§ Work request:
Copy out all lines bearing the word "DietPi" from the listing below.

§ Record set:
##############################
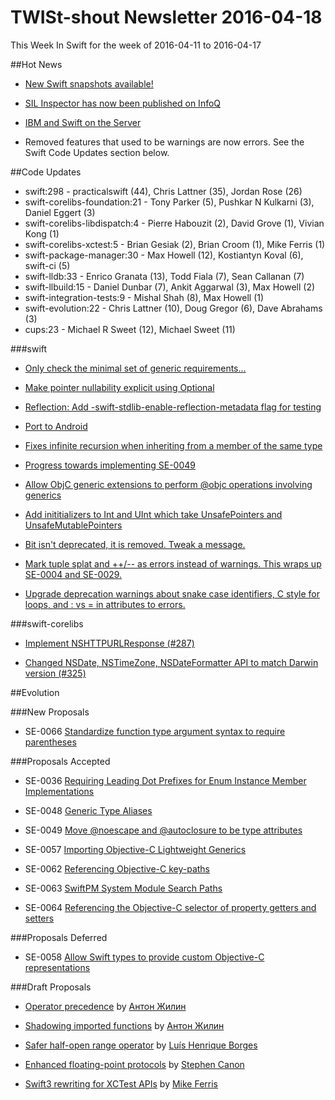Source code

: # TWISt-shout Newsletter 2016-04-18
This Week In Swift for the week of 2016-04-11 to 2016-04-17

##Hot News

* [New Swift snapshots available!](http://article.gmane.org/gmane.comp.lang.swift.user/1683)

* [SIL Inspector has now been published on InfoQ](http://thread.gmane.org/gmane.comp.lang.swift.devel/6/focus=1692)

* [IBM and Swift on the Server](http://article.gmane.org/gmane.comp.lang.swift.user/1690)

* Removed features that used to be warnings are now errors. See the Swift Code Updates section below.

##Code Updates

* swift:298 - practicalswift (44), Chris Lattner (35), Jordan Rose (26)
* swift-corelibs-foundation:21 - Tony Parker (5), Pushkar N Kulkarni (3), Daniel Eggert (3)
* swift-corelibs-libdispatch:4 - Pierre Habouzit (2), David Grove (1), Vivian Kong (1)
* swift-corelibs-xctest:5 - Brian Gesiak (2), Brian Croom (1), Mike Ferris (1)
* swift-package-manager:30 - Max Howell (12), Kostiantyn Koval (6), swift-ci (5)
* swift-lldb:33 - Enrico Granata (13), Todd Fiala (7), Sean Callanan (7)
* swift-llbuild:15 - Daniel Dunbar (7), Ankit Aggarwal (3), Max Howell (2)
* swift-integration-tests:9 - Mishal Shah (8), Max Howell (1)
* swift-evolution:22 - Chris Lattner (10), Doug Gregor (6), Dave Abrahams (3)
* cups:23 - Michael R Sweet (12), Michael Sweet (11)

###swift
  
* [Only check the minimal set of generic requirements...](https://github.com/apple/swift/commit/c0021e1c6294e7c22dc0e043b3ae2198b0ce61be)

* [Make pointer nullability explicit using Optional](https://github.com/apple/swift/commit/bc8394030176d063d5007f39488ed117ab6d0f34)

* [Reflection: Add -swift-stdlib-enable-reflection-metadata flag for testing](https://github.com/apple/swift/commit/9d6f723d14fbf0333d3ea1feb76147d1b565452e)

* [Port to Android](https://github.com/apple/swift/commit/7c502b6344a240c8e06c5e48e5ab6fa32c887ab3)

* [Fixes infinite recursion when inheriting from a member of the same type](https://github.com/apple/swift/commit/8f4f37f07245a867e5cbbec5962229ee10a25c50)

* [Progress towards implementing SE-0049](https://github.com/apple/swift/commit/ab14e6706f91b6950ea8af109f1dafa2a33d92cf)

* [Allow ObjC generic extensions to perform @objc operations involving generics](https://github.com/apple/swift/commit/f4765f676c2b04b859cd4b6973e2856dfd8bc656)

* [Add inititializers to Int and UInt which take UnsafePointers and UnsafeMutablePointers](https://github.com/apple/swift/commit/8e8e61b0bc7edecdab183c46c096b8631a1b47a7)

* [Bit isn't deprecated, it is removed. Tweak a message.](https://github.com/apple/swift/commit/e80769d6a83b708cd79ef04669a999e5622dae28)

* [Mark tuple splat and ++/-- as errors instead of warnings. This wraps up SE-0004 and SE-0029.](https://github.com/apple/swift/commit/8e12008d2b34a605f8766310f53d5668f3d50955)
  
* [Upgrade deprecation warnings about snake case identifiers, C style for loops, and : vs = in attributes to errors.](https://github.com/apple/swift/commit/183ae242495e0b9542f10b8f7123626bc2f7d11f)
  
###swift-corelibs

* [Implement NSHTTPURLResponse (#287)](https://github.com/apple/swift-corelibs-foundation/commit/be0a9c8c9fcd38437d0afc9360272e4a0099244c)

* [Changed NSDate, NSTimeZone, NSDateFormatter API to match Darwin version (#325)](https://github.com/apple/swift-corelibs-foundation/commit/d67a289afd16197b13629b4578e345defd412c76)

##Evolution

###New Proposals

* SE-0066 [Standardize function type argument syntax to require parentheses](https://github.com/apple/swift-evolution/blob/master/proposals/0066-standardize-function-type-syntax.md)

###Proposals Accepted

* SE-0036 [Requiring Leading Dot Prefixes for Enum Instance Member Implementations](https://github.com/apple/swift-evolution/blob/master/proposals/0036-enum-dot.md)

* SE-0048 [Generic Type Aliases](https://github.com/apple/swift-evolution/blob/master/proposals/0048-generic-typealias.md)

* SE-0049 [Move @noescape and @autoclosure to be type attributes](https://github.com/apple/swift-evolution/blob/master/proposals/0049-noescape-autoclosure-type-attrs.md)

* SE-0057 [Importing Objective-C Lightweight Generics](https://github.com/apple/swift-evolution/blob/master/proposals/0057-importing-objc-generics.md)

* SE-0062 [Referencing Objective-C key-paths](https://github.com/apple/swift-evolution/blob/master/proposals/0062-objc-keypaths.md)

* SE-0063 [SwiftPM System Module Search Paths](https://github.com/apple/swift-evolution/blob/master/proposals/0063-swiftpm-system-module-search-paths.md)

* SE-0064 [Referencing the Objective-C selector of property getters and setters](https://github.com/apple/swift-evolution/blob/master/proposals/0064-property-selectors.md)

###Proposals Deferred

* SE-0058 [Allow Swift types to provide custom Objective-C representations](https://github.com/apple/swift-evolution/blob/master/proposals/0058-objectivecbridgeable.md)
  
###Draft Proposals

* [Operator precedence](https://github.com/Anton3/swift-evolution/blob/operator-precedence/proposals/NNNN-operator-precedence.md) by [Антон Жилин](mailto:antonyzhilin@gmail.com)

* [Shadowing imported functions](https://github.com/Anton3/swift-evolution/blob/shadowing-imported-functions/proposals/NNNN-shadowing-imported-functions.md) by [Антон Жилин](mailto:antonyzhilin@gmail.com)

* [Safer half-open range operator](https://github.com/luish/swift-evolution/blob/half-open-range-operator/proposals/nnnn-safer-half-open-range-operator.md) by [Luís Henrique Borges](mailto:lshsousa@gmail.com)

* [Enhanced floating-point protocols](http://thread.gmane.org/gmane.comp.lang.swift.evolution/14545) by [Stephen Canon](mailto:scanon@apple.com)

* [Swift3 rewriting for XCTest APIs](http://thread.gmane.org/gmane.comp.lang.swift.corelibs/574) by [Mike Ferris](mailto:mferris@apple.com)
##############################
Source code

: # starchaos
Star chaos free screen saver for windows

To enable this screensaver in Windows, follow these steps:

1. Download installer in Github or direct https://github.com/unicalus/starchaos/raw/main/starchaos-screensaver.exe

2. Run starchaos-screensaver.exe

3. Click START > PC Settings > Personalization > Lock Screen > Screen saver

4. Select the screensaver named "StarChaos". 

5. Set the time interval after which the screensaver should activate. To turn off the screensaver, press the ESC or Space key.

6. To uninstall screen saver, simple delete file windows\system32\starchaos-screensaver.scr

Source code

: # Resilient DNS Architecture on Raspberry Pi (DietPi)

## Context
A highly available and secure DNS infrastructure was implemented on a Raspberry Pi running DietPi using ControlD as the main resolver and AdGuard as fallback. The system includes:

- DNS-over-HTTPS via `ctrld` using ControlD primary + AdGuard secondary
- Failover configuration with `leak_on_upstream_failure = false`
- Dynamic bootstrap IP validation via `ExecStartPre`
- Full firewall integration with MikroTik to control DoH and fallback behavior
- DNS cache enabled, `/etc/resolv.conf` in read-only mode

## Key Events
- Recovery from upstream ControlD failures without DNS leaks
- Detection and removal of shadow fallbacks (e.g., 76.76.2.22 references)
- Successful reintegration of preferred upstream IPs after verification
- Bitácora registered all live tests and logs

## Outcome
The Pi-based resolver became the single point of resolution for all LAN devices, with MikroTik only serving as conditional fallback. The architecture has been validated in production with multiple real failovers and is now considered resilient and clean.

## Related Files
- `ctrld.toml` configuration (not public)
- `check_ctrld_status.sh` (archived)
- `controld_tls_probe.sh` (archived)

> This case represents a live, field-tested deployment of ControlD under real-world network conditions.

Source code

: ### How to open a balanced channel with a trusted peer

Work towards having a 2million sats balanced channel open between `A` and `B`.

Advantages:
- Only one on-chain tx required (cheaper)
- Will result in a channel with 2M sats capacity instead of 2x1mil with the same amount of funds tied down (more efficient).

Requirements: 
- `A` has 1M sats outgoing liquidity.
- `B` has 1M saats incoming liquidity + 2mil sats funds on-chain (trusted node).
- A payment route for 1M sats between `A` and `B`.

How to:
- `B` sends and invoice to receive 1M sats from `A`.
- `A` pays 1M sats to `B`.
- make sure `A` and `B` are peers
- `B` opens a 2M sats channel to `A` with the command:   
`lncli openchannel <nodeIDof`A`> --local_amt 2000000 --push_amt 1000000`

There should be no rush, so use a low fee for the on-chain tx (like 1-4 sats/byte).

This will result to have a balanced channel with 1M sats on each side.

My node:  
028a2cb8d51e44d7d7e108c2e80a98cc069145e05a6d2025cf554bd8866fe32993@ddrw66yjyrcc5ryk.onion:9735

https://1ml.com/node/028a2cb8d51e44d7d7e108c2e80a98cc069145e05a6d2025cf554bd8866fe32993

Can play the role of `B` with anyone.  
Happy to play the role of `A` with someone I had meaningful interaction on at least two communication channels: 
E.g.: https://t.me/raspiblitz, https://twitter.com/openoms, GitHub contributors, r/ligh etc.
##############################
§ Reply:
: # Resilient DNS Architecture on Raspberry Pi (DietPi)
A highly available and secure DNS infrastructure was implemented on a Raspberry Pi running DietPi using ControlD as the main resolver and AdGuard as fallback. The system includes:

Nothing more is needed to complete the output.